WASHINGTON – Como presidente do Conselho de Liderança Empresarial do Texas, Justin Yancy entende o desejo do presidente Donald Trump de trazer mais americanos de volta à força de trabalho, especialmente em empregos bem remunerados.

O mesmo acontece com Ryan Skrobarczyk, diretor de assuntos legislativos e regulatórios da Texas Nursery and Landscape Association. É por isso que os membros de sua organização devem primeiro provar que não conseguem encontrar trabalhadores americanos antes de recorrer a uma força de trabalho imigrante.

Mas os dois estão lutando para compreender a última ação executiva do presidente sobre imigração, que eles dizem trará retração à economia.

“Eles [imigrantes] entram e fazem trabalhos que os americanos também estão fazendo, mas com o tipo de crescimento que precisamos para reiniciar a economia, precisamos deles aqui [também]”, observou Yancy.

Na segunda-feira, Trump assinou uma ordem executiva que congela a emissão de vários vistos designados para trabalhadores estrangeiros até o final do ano.

“Em circunstâncias normais, os programas de trabalhadores temporários administrados adequadamente podem trazer benefícios à economia”, afirma a proclamação do presidente. “Mas, sob as circunstâncias extraordinárias da contração econômica resultante do surto de Covid-19, certos programas de visto de não-imigrante que autorizam esse emprego representam uma ameaça incomum para o emprego de trabalhadores americanos”.

Existem pelo menos 9 mil detentores de visto H2B no Texas, ressalta Skrobarczyk, e a maioria trabalha no ramo de paisagismo.

Yancy argumenta que a diretiva poderia realmente levar a economia ainda mais na direção errada. Isso se deve, em parte, aos trabalhos de suporte que os portadores de visto H1B ajudam a criar. “Engenheiros, por exemplo, para cada trabalho que eles têm, você cria, pelo menos estatisticamente, mais dois empregos”.

O Conselho de Liderança Empresarial do Texas acrescentou que, com o limite anual de vistos H1B, que é de 85 mil, há mais americanos em empregos altamente qualificados do que estrangeiros.

“As empresas que foram capazes de resistir à paralisação e estão tentando crescer precisam encontrar pessoal qualificado”, enfatizou Yancy. “E quando não conseguem encontrá-lo nos EUA, precisam ter essa ferramenta extra para poder desempenhar essas funções”.

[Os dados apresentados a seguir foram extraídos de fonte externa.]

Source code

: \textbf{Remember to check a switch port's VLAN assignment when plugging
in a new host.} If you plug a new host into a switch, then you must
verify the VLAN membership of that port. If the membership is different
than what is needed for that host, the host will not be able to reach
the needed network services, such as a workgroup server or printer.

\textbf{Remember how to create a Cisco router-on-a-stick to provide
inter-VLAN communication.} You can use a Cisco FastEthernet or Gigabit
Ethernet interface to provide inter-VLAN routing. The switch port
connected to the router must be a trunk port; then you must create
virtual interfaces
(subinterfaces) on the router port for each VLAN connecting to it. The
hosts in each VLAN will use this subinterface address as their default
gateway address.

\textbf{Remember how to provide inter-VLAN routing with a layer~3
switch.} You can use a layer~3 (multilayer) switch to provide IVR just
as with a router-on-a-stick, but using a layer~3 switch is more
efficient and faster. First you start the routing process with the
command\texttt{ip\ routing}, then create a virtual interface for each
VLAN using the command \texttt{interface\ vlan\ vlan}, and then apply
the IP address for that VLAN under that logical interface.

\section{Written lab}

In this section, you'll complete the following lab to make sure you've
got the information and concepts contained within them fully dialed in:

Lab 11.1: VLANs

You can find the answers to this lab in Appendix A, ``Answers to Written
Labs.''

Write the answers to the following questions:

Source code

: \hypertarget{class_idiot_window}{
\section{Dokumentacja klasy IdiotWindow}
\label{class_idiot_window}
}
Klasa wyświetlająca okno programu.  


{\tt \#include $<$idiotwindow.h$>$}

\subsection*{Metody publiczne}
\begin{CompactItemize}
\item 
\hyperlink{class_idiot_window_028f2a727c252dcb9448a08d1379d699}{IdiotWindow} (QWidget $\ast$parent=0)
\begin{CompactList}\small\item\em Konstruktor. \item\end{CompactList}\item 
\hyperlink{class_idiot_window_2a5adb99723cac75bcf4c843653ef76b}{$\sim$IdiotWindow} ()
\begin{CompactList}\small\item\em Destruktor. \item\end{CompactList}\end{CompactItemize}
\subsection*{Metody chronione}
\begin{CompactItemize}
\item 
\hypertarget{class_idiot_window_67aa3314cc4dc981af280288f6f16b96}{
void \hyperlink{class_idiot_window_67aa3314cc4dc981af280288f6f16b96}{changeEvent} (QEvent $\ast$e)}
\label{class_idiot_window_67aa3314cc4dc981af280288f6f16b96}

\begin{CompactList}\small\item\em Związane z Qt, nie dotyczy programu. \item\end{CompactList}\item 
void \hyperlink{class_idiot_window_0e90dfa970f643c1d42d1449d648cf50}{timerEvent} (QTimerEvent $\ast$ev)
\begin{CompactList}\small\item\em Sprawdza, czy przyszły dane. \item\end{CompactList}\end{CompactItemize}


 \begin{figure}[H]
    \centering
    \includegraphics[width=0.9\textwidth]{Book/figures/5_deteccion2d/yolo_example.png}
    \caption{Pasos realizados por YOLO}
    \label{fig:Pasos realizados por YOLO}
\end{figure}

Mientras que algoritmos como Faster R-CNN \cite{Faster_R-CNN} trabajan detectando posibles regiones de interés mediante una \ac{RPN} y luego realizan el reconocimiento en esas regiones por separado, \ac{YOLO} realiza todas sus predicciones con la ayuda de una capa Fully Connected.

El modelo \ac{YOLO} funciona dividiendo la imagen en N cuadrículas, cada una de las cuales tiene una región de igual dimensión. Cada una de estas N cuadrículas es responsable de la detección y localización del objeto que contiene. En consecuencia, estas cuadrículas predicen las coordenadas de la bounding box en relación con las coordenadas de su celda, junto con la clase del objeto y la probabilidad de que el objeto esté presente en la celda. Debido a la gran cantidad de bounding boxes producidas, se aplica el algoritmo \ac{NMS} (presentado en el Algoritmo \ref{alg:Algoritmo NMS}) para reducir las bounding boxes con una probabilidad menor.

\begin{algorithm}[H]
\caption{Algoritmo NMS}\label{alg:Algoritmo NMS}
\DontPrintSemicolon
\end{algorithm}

Mas grupos conservadores que apóiam as políticas restricionistas do presidente disseram que a medida é apenas um passo para fixar um sistema de vistos que tem sido fundamentalmente falho há anos.

“Os vistos concedidos por categoria nos Estados Unidos carecem de uma conexão fundamental com as necessidades do mercado de trabalho”, afirmou Elizabeth Hanke, pesquisadora em economia do trabalho na The Heritage Foundation, em comunicado. “Os EUA precisam de uma discussão e debate cuidadosos sobre a reforma legal da imigração com soluções que reduzam a natureza arbitrária do sistema de vistos existente.”

 

Alguns especialistas dizem que a proibição de vistos afetará desproporcionalmente os imigrantes do sul da Ásia mais do que outros – o que eles dizem estar de acordo com a agenda anti-imigração do presidente.

“Mais de 70% dos portadores de visto H1B nos EUA são de países do sul da Ásia. Nossos membros da comunidade e suas famílias continuam a ser prejudicados por causa dessas restrições ”, disse Sophia Qureshi, diretora de comunicações da América do Sul-Americanas Líderes Juntas.

Desde que assumiu o cargo, o presidente fez da interrupção da imigração não autorizada uma de suas principais prioridades. Mas seu pedido na segunda-feira pode potencialmente incentivar os empregadores a contratar mais trabalhadores e criar mais trabalhadores sem documentos, segundo a avaliação de Skrobarczyk.

“Você está essencialmente punindo empresas que foram além do limite e cumprem as regras e pagam um salário muito competitivo”, concluiu.